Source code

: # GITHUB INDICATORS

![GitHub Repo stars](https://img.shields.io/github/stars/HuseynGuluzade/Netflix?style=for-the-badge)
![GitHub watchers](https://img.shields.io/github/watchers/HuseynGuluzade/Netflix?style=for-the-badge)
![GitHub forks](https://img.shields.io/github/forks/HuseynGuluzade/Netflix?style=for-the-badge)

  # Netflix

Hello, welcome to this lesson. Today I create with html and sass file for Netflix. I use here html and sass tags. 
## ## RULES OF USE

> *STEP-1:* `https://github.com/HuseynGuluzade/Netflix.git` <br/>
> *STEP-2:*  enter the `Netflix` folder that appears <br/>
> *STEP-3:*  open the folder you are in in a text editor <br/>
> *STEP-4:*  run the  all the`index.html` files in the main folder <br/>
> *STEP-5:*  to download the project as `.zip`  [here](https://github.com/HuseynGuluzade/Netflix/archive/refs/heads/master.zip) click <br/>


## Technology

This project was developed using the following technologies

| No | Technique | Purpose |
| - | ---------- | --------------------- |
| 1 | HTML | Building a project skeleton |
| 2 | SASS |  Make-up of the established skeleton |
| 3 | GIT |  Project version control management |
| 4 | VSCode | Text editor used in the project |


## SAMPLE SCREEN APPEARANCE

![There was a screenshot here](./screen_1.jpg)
#####
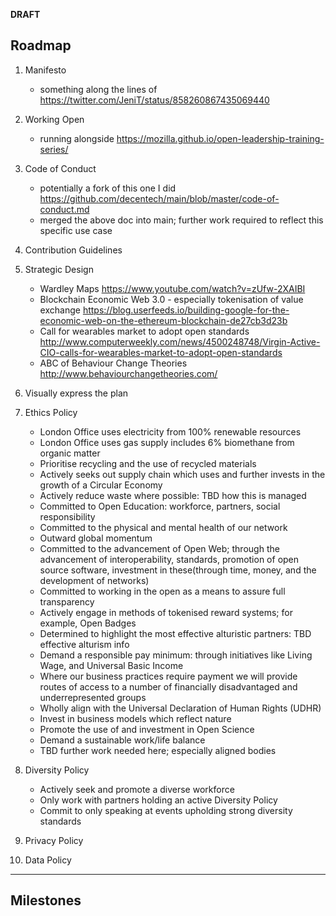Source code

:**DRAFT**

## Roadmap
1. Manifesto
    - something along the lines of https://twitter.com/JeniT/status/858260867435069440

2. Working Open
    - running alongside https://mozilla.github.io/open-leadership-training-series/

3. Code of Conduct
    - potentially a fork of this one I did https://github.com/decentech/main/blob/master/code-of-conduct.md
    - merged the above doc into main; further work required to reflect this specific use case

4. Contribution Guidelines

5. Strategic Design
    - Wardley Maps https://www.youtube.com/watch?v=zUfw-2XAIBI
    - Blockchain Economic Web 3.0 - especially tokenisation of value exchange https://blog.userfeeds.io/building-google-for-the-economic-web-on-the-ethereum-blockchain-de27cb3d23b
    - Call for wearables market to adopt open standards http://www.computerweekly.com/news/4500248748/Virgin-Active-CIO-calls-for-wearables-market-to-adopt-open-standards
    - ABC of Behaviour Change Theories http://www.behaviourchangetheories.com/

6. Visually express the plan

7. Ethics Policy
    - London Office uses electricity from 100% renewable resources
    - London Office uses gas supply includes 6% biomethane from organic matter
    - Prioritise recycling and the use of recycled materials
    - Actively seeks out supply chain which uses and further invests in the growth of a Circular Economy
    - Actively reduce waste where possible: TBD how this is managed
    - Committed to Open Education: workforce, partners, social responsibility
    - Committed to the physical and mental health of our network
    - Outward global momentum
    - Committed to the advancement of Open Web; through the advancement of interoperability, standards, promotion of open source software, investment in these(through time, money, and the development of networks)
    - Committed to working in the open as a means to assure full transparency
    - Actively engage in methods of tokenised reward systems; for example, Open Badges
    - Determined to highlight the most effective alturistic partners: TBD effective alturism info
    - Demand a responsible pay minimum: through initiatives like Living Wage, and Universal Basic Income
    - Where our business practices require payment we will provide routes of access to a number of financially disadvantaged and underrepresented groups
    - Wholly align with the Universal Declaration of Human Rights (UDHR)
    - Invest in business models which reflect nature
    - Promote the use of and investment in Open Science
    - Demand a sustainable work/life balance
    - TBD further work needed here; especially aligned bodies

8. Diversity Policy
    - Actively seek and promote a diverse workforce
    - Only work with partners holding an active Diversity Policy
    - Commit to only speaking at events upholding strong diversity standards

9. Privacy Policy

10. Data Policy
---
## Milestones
#####
* [Work instruction]: Your task is to copy each line from the material above that includes the word "which".

* [Answer section]:
    - Actively seeks out supply chain which uses and further invests in the growth of a Circular Economy
    - Invest in business models which reflect nature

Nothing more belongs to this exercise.